# Citica CI 200 drive shaft bushing "Stuff"



## hogginhank (Aug 9, 2005)

I did a search and found some good info on the drive shaft bushing upgrade to a bearing and all that. Thanks to bantam,dipsay, mattk and all the others that posted up tips and tweeks. I just scored a CI 200 from ebay for $50 shipped and replace the spool bushings with bearings and serviced it from head to toe. I polished the bottom of the drive shaft and the inner bushing and face of it as well. My question is about the thickness of the bushing compared to any available bearings. The bushing is 5x9x3.28 and a 5x9x3 fits but the drive shaft just sits down a little bit more. I know some of my curados and my chronarc have a brass washer between the bearing and shaft. I think mattk said that the bearing should work fine. Can any of you Shimano gurus post up any info ya'll have on this.

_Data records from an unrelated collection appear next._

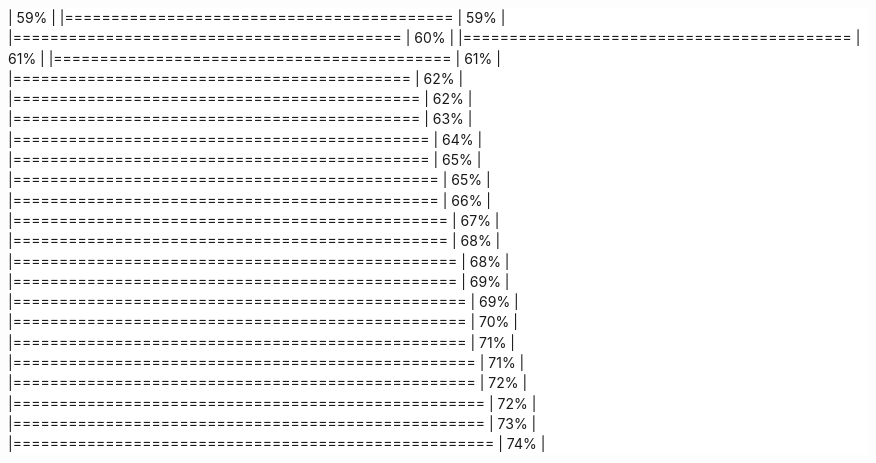 |  59%  |                                                                              |==========================================                            |  59%  |                                                                              |==========================================                            |  60%  |                                                                              |==========================================                            |  61%  |                                                                              |===========================================                           |  61%  |                                                                              |===========================================                           |  62%  |                                                                              |============================================                          |  62%  |                                                                              |============================================                          |  63%  |                                                                              |=============================================                         |  64%  |                                                                              |=============================================                         |  65%  |                                                                              |==============================================                        |  65%  |                                                                              |==============================================                        |  66%  |                                                                              |===============================================                       |  67%  |                                                                              |===============================================                       |  68%  |                                                                              |================================================                      |  68%  |                                                                              |================================================                      |  69%  |                                                                              |=================================================                     |  69%  |                                                                              |=================================================                     |  70%  |                                                                              |=================================================                     |  71%  |                                                                              |==================================================                    |  71%  |                                                                              |==================================================                    |  72%  |                                                                              |===================================================                   |  72%  |                                                                              |===================================================                   |  73%  |                                                                              |====================================================                  |  74%  |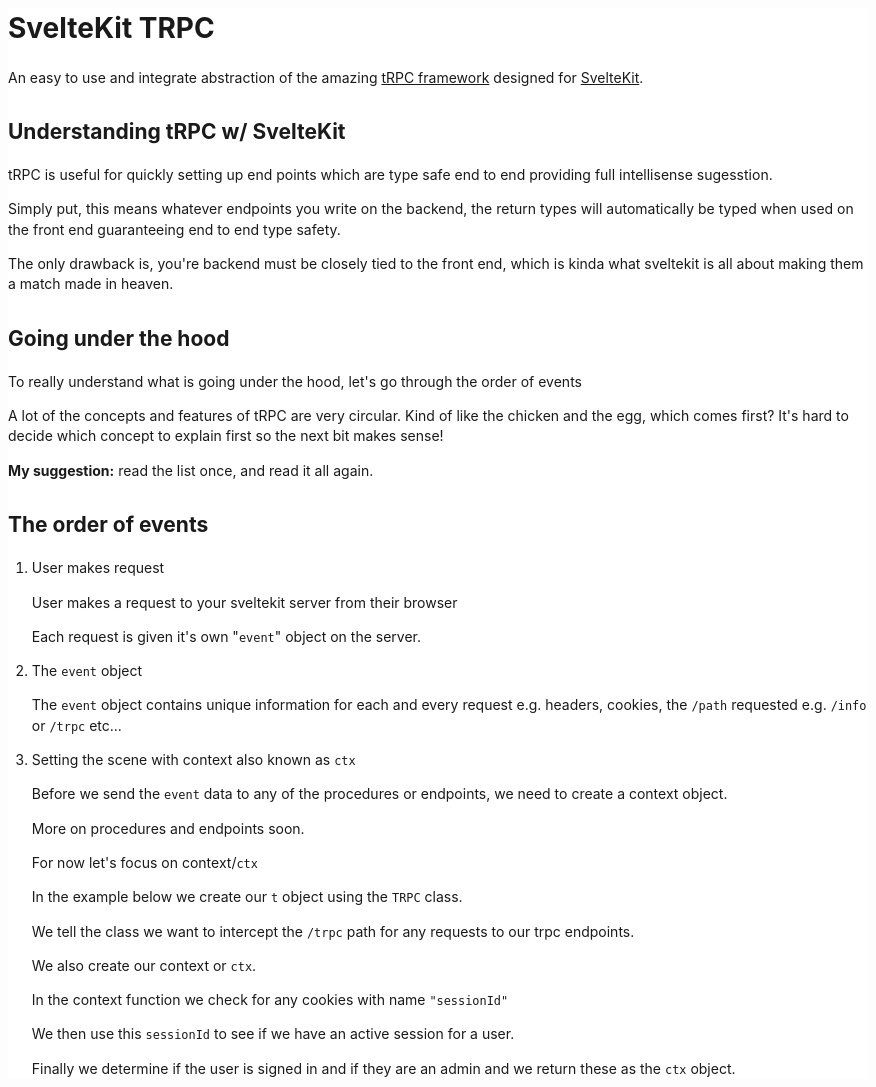 # SvelteKit TRPC

An easy to use and integrate abstraction of the amazing [tRPC framework](https://github.com/trpc/trpc) designed for [SvelteKit](https://github.com/sveltejs/kit).

## Understanding tRPC w/ SvelteKit

tRPC is useful for quickly setting up end points which are type safe end to end providing full intellisense sugesstion.

Simply put, this means whatever endpoints you write on the backend, the return types will automatically be typed when used on the front end guaranteeing end to end type safety.

The only drawback is, you're backend must be closely tied to the front end, which is kinda what sveltekit is all about making them a match made in heaven.

## Going under the hood

To really understand what is going under the hood, let's go through the order of events

A lot of the concepts and features of tRPC are very circular. Kind of like the chicken and the egg, which comes first? It's hard to decide which concept to explain first so the next bit makes sense!

**My suggestion:** read the list once, and read it all again.

## The order of events

1. User makes request

   User makes a request to your sveltekit server from their browser

   Each request is given it's own "`event`" object on the server.
2. The `event` object

   The `event` object contains unique information for each and every request e.g. headers, cookies, the `/path` requested  e.g.  `/info` or `/trpc` etc...
3. Setting the scene with context also known as `ctx`

   Before we send the `event` data to any of the procedures or endpoints, we need to create a context object.

   More on procedures and endpoints soon.

   For now let's focus on context/`ctx`

   In the example below we create our `t` object using the `TRPC` class.

   We tell the class we want to intercept the `/trpc` path for any requests to our trpc endpoints.

   We also create our context or `ctx`.

   In the context function we check for any cookies with name `"sessionId"`

   We then use this `sessionId` to see if we have an active session for a user.

   Finally we determine if the user is signed in and if they are an admin and we return these as the `ctx` object.
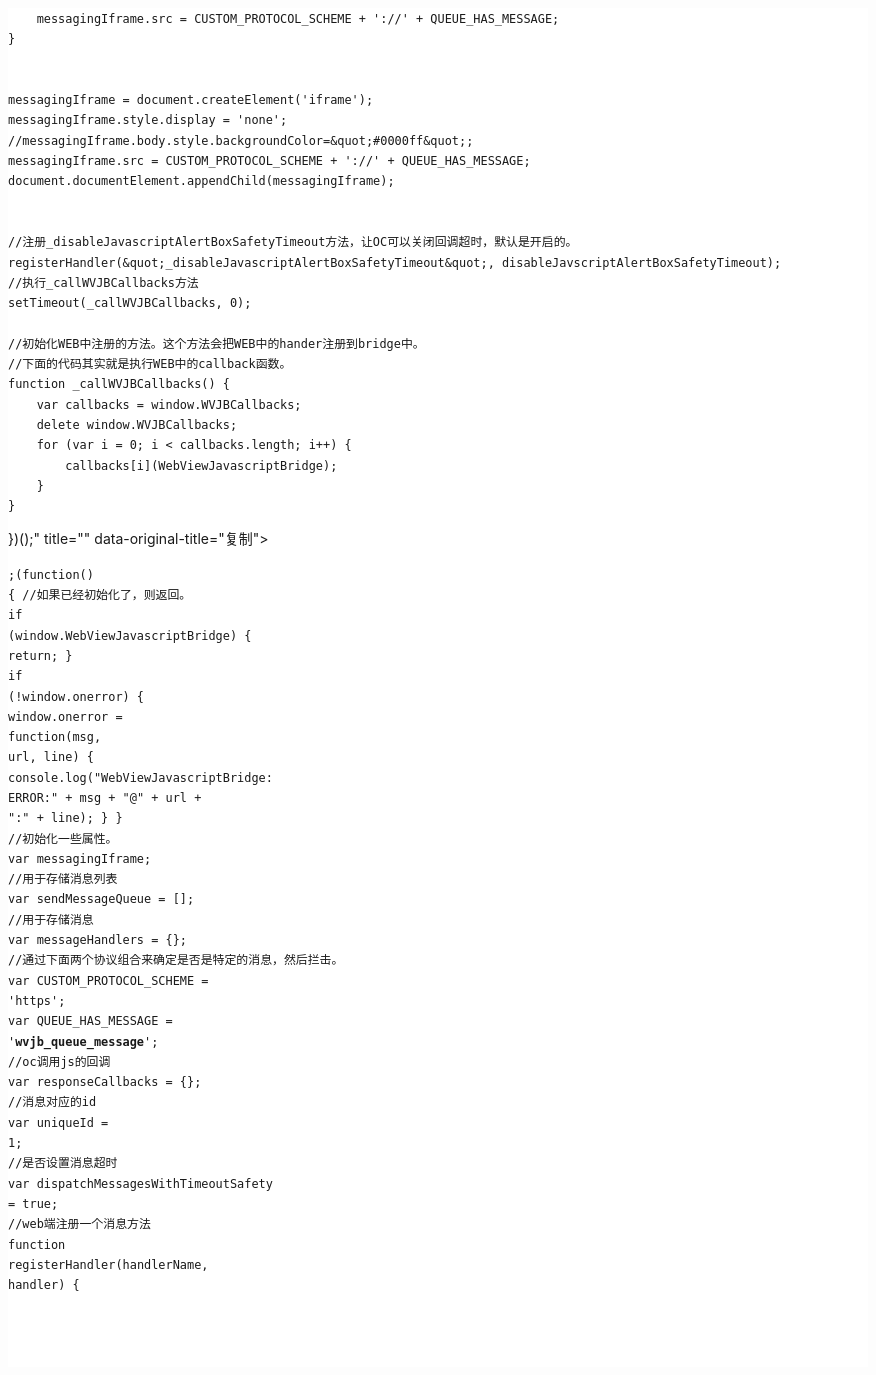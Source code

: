         messagingIframe.src = CUSTOM_PROTOCOL_SCHEME + '://' + QUEUE_HAS_MESSAGE;
    }


    messagingIframe = document.createElement('iframe');
    messagingIframe.style.display = 'none';
    //messagingIframe.body.style.backgroundColor=&quot;#0000ff&quot;;
    messagingIframe.src = CUSTOM_PROTOCOL_SCHEME + '://' + QUEUE_HAS_MESSAGE;
    document.documentElement.appendChild(messagingIframe);


    //注册_disableJavascriptAlertBoxSafetyTimeout方法，让OC可以关闭回调超时，默认是开启的。
    registerHandler(&quot;_disableJavascriptAlertBoxSafetyTimeout&quot;, disableJavscriptAlertBoxSafetyTimeout);
    //执行_callWVJBCallbacks方法
    setTimeout(_callWVJBCallbacks, 0);

    //初始化WEB中注册的方法。这个方法会把WEB中的hander注册到bridge中。
    //下面的代码其实就是执行WEB中的callback函数。
    function _callWVJBCallbacks() {
        var callbacks = window.WVJBCallbacks;
        delete window.WVJBCallbacks;
        for (var i = 0; i < callbacks.length; i++) {
            callbacks[i](WebViewJavascriptBridge);
        }
    }
})();" title="" data-original-title="复制"></span>
      <span type="button" class="saveToNote code-tool" data-toggle="tooltip" data-placement="top" title="" data-original-title="放进笔记"></span>
      </div>
      </div><pre class="javascript hljs"><code class="javascript">;(<span class="hljs-function"><span class="hljs-keyword">function</span>(<span class="hljs-params"></span>) </span>{
    <span class="hljs-comment">//如果已经初始化了，则返回。</span>
    <span class="hljs-keyword">if</span> (<span class="hljs-built_in">window</span>.WebViewJavascriptBridge) {
        <span class="hljs-keyword">return</span>;
    }
    <span class="hljs-keyword">if</span> (!<span class="hljs-built_in">window</span>.onerror) {
        <span class="hljs-built_in">window</span>.onerror = <span class="hljs-function"><span class="hljs-keyword">function</span>(<span class="hljs-params">msg, url, line</span>) </span>{
            <span class="hljs-built_in">console</span>.log(<span class="hljs-string">"WebViewJavascriptBridge: ERROR:"</span> + msg + <span class="hljs-string">"@"</span> + url + <span class="hljs-string">":"</span> + line);
        }
    }
    <span class="hljs-comment">//初始化一些属性。</span>
    <span class="hljs-keyword">var</span> messagingIframe;
    <span class="hljs-comment">//用于存储消息列表</span>
    <span class="hljs-keyword">var</span> sendMessageQueue = [];
    <span class="hljs-comment">//用于存储消息</span>
    <span class="hljs-keyword">var</span> messageHandlers = {};
    <span class="hljs-comment">//通过下面两个协议组合来确定是否是特定的消息，然后拦击。</span>
    <span class="hljs-keyword">var</span> CUSTOM_PROTOCOL_SCHEME = <span class="hljs-string">'https'</span>;
    <span class="hljs-keyword">var</span> QUEUE_HAS_MESSAGE = <span class="hljs-string">'__wvjb_queue_message__'</span>;
    <span class="hljs-comment">//oc调用js的回调</span>
    <span class="hljs-keyword">var</span> responseCallbacks = {};
    <span class="hljs-comment">//消息对应的id</span>
    <span class="hljs-keyword">var</span> uniqueId = <span class="hljs-number">1</span>;
    <span class="hljs-comment">//是否设置消息超时</span>
    <span class="hljs-keyword">var</span> dispatchMessagesWithTimeoutSafety = <span class="hljs-literal">true</span>;
    <span class="hljs-comment">//web端注册一个消息方法</span>
    <span class="hljs-function"><span class="hljs-keyword">function</span> <span class="hljs-title">registerHandler</span>(<span class="hljs-params">handlerName, handler</span>) </span>{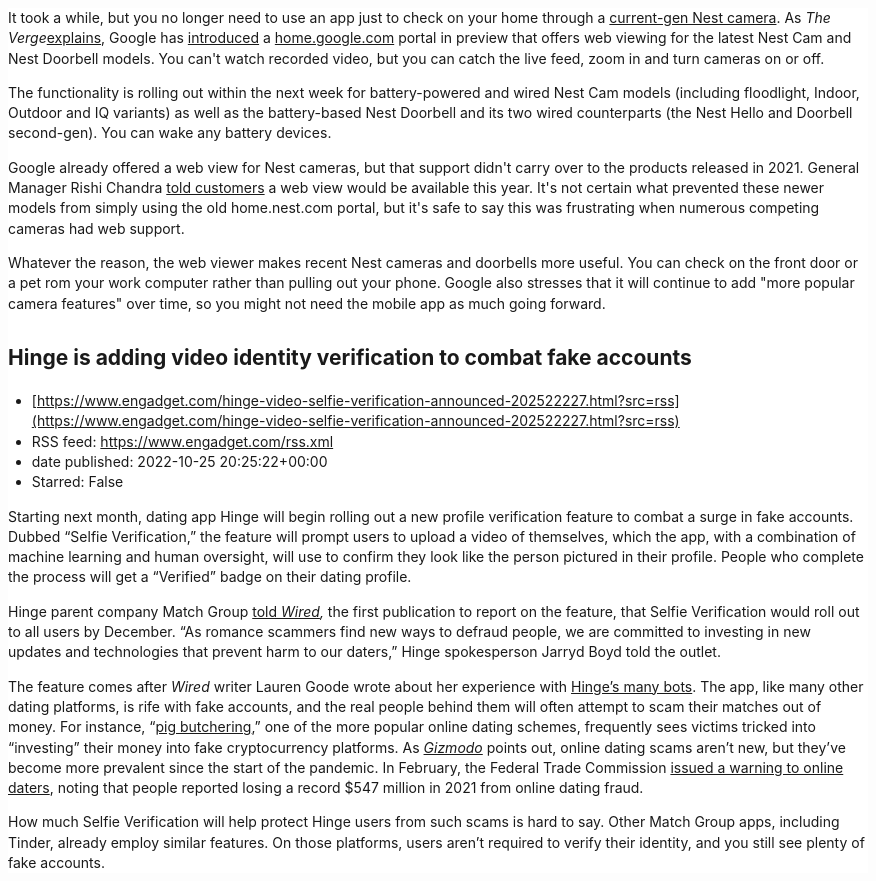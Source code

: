 <p>It took a while, but you no longer need to use an app just to check on your home through a <a href="https://www.engadget.com/google-nest-doorbell-camera-battery-powered-floodlight-130016075.html">current-gen Nest camera</a>. As <em>The Verge</em><a href="https://www.theverge.com/2022/10/25/23423143/google-nest-cameras-web-view-google-home-routines-arrive">explains</a>, Google has <a href="https://www.googlenestcommunity.com/t5/Blog/Check-out-your-cameras-on-the-web-with-Google-Home/ba-p/242119">introduced</a> a <a href="https://home.google.com/">home.google.com</a> portal in preview that offers web viewing for the latest Nest Cam and Nest Doorbell models. You can't watch recorded video, but you can catch the live feed, zoom in and turn cameras on or off.</p><p>The functionality is rolling out within the next week for battery-powered and wired Nest Cam models (including floodlight, Indoor, Outdoor and IQ variants) as well as the battery-based Nest Doorbell and its two wired counterparts (the Nest Hello and Doorbell second-gen). You can wake any battery devices.</p><span id="end-legacy-contents"></span><p>Google already offered a web view for Nest cameras, but that support didn't carry over to the products released in 2021. General Manager Rishi Chandra <a href="https://www.googlenestcommunity.com/t5/Blog/Message-from-our-GM-Updates-for-our-Nest-customers/ba-p/17122">told customers</a> a web view would be available this year. It's not certain what prevented these newer models from simply using the old home.nest.com portal, but it's safe to say this was frustrating when numerous competing cameras had web support.</p><p>Whatever the reason, the web viewer makes recent Nest cameras and doorbells more useful. You can check on the front door or a pet rom your work computer rather than pulling out your phone. Google also stresses that it will continue to add "more popular camera features" over time, so you might not need the mobile app as much going forward.</p>

## Hinge is adding video identity verification to combat fake accounts
 - [https://www.engadget.com/hinge-video-selfie-verification-announced-202522227.html?src=rss](https://www.engadget.com/hinge-video-selfie-verification-announced-202522227.html?src=rss)
 - RSS feed: https://www.engadget.com/rss.xml
 - date published: 2022-10-25 20:25:22+00:00
 - Starred: False

<p>Starting next month, dating app Hinge will begin rolling out a new profile verification feature to combat a surge in fake accounts. Dubbed “Selfie Verification,” the feature will prompt users to upload a video of themselves, which the app, with a combination of machine learning and human oversight, will use to confirm they look like the person pictured in their profile. People who complete the process will get a “Verified” badge on their dating profile.</p><p>Hinge parent company Match Group <a href="https://www.wired.com/story/hinge-selfie-verification-scammers-bots/">told <em>Wired</em></a><em>, </em>the first publication to report on the feature, that Selfie Verification would roll out to all users by December. “As romance scammers find new ways to defraud people, we are committed to investing in new updates and technologies that prevent harm to our daters,” Hinge spokesperson Jarryd Boyd told the outlet.</p><span id="end-legacy-contents"></span><p>The feature comes after <em>Wired </em>writer Lauren Goode wrote about her experience with <a href="https://www.wired.com/story/i-uncovered-an-army-of-fake-men-on-hinge/">Hinge’s many bots</a>. The app, like many other dating platforms, is rife with fake accounts, and the real people behind them will often attempt to scam their matches out of money. For instance, “<a href="https://theconversation.com/organized-crime-has-infiltrated-online-dating-with-sophisticated-pig-butchering-scams-177445">pig butchering</a>,” one of the more popular online dating schemes, frequently sees victims tricked into “investing” their money into fake cryptocurrency platforms. As <a href="https://gizmodo.com/hinge-bots-scammers-dating-apps-1849699399"><em>Gizmodo</em></a> points out, online dating scams aren’t new, but they’ve become more prevalent since the start of the pandemic. In February, the Federal Trade Commission <a href="https://www.ftc.gov/news-events/data-visualizations/data-spotlight/2022/02/reports-romance-scams-hit-record-highs-2021">issued a warning to online daters</a>, noting that people reported losing a record $547 million in 2021 from online dating fraud.</p><p>How much Selfie Verification will help protect Hinge users from such scams is hard to say. Other Match Group apps, including Tinder, already employ similar features. On those platforms, users aren’t required to verify their identity, and you still see plenty of fake accounts.</p>
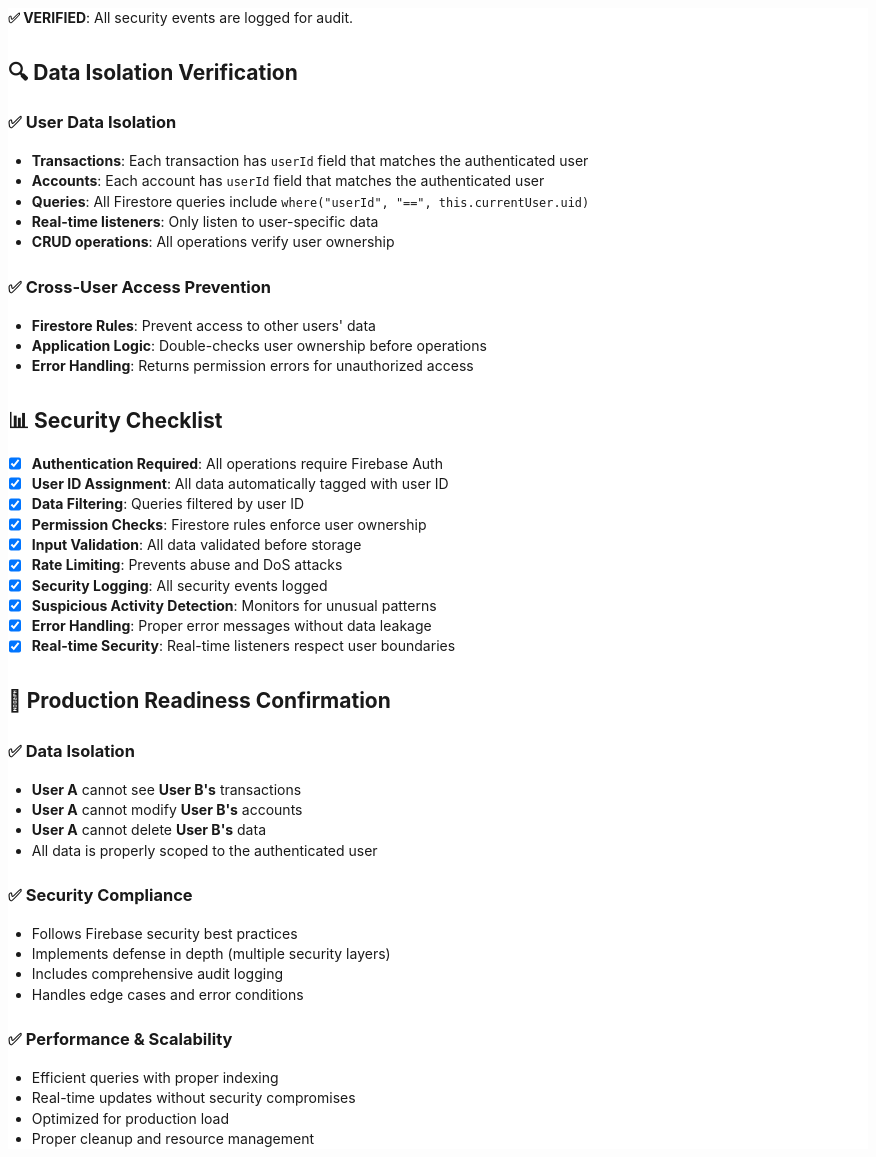 **✅ VERIFIED**: All security events are logged for audit.

## **🔍 Data Isolation Verification**

### **✅ User Data Isolation**
- **Transactions**: Each transaction has `userId` field that matches the authenticated user
- **Accounts**: Each account has `userId` field that matches the authenticated user
- **Queries**: All Firestore queries include `where("userId", "==", this.currentUser.uid)`
- **Real-time listeners**: Only listen to user-specific data
- **CRUD operations**: All operations verify user ownership

### **✅ Cross-User Access Prevention**
- **Firestore Rules**: Prevent access to other users' data
- **Application Logic**: Double-checks user ownership before operations
- **Error Handling**: Returns permission errors for unauthorized access

## **📊 Security Checklist**

- [x] **Authentication Required**: All operations require Firebase Auth
- [x] **User ID Assignment**: All data automatically tagged with user ID
- [x] **Data Filtering**: Queries filtered by user ID
- [x] **Permission Checks**: Firestore rules enforce user ownership
- [x] **Input Validation**: All data validated before storage
- [x] **Rate Limiting**: Prevents abuse and DoS attacks
- [x] **Security Logging**: All security events logged
- [x] **Suspicious Activity Detection**: Monitors for unusual patterns
- [x] **Error Handling**: Proper error messages without data leakage
- [x] **Real-time Security**: Real-time listeners respect user boundaries

## **🎯 Production Readiness Confirmation**

### **✅ Data Isolation**
- **User A** cannot see **User B's** transactions
- **User A** cannot modify **User B's** accounts
- **User A** cannot delete **User B's** data
- All data is properly scoped to the authenticated user

### **✅ Security Compliance**
- Follows Firebase security best practices
- Implements defense in depth (multiple security layers)
- Includes comprehensive audit logging
- Handles edge cases and error conditions

### **✅ Performance & Scalability**
- Efficient queries with proper indexing
- Real-time updates without security compromises
- Optimized for production load
- Proper cleanup and resource management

I'm actually fine with the polished surfaces on my reels(it's kind of hard to tell the difference after you polish up the surfaces)but my fishing buddy wants me to put bearings in his old citicas and I was wanting to make sure I don't jack up his real. If the brass washers are needed can I get them from shimano with a size in mm(like the bearings are listed) or do I have to have a part number..Thanks in advance..Hank


----------



## Dipsay (Apr 28, 2006)

hogginhank said:


> I did a search and found some good info on the drive shaft bushing upgrade to a bearing and all that. Thanks to bantam,dipsay, mattk and all the others that posted up tips and tweeks. I just scored a CI 200 from ebay for $50 shipped and replace the spool bushings with bearings and serviced it from head to toe. I polished the bottom of the drive shaft and the inner bushing and face of it as well. My question is about the thickness of the bushing compared to any available bearings. The bushing is 5x9x3.28 and a 5x9x3 fits but the drive shaft just sits down a little bit more. I know some of my curados and my chronarc have a brass washer between the bearing and shaft. I think mattk said that the bearing should work fine. Can any of you Shimano gurus post up any info ya'll have on this. I'm actually fine with the polished surfaces on my reels(it's kind of hard to tell the difference after you polish up the surfaces)but my fishing buddy wants me to put bearings in his old citicas and I was wanting to make sure I don't jack up his real. If the brass washers are needed can I get them from shimano with a size in mm(like the bearings are listed) or do I have to have a part number..Thanks in advance..Hank


 You're doing fine brotha man. Just put that washer (BNT 1493) in there ( Look at the schematics for a CU200) That makes up the space for that bushing difference....Dip


----------



## hogginhank (Aug 9, 2005)

Thanks dip. I will have to get with shimano and order a 10 pack of those. I have 2 curados I use on the kayak and I usually use my ******* bearing packer and fill those drive shaft bearings with yamaha marine grease and they really hold up well with the salt water. The polished bushings are pretty smooth as well and you don't have to touch them but every other servicing.. Thanks for the info Dip..I am trying to get ahold of a couple more citicas for my collection so the BNT 1493's will not sit of the shelf long.


----------



## BustinTops (Aug 31, 2010)

On older reels ......"pre-E7", I've always liked a bushing better than a bearing. Any reel with an exposed drive shaft bearing will usually always be locked up. End up having to crack it off. Since they made it sealed inside the frame it has helped a ton.


----------



## hogginhank (Aug 9, 2005)

Is it easier to just get them from shimano or order them on line? I found them for 50 cents a piece on a tackle site.


----------



## trout250 (Aug 24, 2005)

I like a plished busing here better than a bereaing on the older reels because of the way the housing was cut out and let water in from the edge of the spool, had to keep it packed with grease to keep water out.


----------



## jaycook (Sep 13, 2007)

Could somebody please post a link to the drive shaft upgrade for the CI 200 Citica? Or PM me with it? And where is it available?


----------



## Dipsay (Apr 28, 2006)

jaycook said:


> Could somebody please post a link to the drive shaft upgrade for the CI 200 Citica? Or PM me with it? And where is it available?


 Instead of that plastic grommet just swap it out for BNT 0031 ( drive shaft bearing and BNT 1493 ( Bearing spacer) The rest is all the same. If you want a Boca Replacement then call 800 332 3256 and ask for Larry. he's over the fishing reel bearings. Order part number 95C-YZZ#5LD. You will still need the spacer from Shimano..Good Luck...Dip


----------